**Task description**. Using the data below, return the stretch from the line that contains "This project implements" through the line that contains "## Features", both included, exactly as it stands and nothing beyond it.

**Given information**.

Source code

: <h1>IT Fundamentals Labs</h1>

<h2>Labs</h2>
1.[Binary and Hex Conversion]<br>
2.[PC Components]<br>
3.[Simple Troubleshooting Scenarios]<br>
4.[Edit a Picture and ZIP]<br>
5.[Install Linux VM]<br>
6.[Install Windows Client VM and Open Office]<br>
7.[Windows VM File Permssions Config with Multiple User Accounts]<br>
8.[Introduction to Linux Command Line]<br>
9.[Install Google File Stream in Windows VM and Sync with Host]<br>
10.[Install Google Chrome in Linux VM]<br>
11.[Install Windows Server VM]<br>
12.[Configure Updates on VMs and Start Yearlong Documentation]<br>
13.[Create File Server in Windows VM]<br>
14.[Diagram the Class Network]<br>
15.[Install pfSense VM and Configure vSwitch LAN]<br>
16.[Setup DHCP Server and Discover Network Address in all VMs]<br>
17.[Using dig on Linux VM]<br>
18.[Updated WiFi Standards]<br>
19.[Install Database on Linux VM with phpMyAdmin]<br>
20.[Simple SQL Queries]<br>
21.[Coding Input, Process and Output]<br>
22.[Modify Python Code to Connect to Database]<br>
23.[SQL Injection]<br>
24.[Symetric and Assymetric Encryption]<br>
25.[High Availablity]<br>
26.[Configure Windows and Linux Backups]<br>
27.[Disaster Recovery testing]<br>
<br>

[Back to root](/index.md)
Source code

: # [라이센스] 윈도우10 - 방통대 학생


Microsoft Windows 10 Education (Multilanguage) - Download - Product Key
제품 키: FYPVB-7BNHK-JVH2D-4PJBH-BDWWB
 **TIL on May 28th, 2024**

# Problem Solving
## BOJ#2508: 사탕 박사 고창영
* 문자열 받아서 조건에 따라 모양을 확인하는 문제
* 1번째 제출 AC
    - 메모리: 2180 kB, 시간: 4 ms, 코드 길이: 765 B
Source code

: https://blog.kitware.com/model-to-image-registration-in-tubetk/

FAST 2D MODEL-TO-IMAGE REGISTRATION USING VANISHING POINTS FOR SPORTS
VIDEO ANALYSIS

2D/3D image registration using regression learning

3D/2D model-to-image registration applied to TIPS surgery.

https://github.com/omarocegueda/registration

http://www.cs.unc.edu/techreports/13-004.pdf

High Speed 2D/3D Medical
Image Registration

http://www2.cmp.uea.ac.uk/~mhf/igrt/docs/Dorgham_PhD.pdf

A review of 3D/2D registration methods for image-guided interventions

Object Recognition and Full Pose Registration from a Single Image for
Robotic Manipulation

...

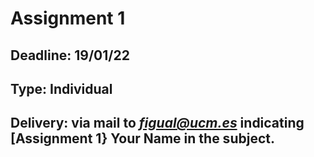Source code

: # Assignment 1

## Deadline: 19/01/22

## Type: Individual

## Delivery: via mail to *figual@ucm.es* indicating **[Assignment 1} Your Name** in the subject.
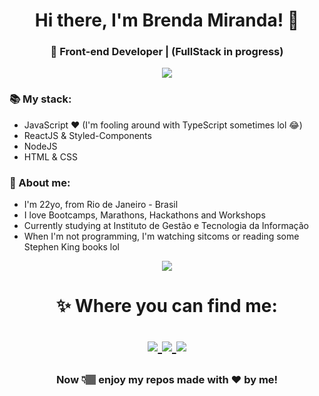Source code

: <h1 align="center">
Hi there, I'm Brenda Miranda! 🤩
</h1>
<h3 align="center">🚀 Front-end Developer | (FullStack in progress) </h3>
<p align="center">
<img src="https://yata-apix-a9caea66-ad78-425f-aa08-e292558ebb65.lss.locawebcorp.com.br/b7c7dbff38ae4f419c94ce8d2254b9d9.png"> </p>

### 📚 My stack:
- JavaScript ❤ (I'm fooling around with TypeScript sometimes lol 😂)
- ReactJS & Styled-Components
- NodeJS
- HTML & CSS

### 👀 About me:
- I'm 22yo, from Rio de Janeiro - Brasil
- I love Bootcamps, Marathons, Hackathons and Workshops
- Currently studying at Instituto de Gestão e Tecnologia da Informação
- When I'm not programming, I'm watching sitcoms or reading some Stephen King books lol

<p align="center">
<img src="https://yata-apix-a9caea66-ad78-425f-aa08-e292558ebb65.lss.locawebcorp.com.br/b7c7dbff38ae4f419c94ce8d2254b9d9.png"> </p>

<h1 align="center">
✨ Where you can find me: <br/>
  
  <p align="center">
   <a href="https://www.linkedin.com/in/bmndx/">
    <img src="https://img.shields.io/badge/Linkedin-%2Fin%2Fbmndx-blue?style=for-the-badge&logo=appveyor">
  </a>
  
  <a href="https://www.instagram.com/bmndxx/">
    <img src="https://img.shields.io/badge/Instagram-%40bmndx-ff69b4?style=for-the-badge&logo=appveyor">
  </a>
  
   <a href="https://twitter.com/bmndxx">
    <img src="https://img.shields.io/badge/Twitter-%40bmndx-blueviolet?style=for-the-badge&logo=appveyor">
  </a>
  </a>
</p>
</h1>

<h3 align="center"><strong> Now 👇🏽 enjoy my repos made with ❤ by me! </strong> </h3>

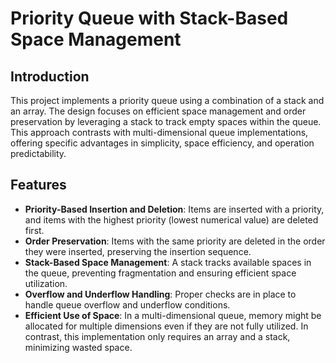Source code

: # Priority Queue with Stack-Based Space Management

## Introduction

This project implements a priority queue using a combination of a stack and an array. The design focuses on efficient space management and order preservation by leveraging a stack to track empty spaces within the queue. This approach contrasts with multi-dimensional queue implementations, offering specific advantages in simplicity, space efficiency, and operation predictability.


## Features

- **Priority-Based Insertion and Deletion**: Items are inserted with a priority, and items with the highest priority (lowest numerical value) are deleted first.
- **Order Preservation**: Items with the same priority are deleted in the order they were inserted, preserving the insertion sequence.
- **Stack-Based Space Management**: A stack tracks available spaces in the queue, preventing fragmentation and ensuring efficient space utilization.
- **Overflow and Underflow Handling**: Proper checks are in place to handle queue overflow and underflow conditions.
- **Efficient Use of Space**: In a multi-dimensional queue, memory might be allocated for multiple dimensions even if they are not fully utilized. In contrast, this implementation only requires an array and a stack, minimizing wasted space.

...

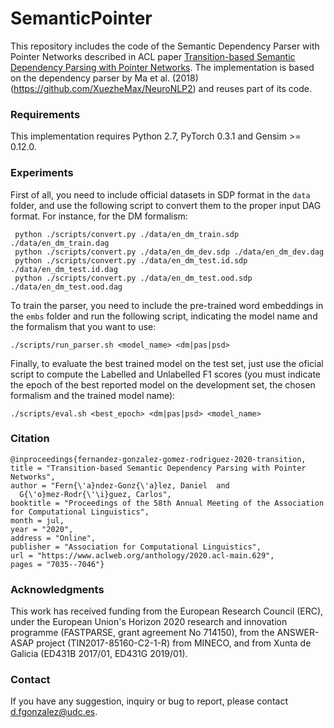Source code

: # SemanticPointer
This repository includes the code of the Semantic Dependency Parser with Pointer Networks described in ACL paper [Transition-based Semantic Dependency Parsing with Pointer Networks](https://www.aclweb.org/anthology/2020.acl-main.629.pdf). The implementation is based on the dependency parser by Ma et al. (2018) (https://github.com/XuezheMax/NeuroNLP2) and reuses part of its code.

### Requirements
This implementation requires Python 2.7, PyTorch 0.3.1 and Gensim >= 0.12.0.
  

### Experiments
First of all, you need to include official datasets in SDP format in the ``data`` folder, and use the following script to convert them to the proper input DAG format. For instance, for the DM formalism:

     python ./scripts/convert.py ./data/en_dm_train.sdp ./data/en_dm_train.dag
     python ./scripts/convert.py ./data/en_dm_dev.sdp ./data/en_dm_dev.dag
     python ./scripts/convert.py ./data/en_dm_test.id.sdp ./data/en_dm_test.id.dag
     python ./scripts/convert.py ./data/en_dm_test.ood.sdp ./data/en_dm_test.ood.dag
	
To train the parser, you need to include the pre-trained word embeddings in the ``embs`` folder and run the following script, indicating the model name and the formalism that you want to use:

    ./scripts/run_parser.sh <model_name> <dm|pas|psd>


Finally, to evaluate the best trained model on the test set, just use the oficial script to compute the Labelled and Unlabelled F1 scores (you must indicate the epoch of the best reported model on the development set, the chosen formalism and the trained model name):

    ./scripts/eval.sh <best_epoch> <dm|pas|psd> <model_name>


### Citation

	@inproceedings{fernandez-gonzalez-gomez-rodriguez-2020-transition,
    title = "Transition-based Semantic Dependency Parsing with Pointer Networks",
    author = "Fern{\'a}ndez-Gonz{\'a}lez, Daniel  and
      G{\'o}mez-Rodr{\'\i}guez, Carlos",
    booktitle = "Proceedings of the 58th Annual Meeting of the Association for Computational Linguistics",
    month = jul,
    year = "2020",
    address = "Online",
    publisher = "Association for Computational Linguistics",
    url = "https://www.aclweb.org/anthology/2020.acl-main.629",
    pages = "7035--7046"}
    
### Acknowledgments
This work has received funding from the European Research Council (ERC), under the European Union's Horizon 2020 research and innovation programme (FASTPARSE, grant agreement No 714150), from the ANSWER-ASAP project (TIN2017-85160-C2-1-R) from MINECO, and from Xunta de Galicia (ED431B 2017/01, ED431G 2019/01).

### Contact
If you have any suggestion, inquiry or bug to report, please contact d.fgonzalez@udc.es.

**Response for this exercise**.
This project implements a priority queue using a combination of a stack and an array. The design focuses on efficient space management and order preservation by leveraging a stack to track empty spaces within the queue. This approach contrasts with multi-dimensional queue implementations, offering specific advantages in simplicity, space efficiency, and operation predictability.


## Features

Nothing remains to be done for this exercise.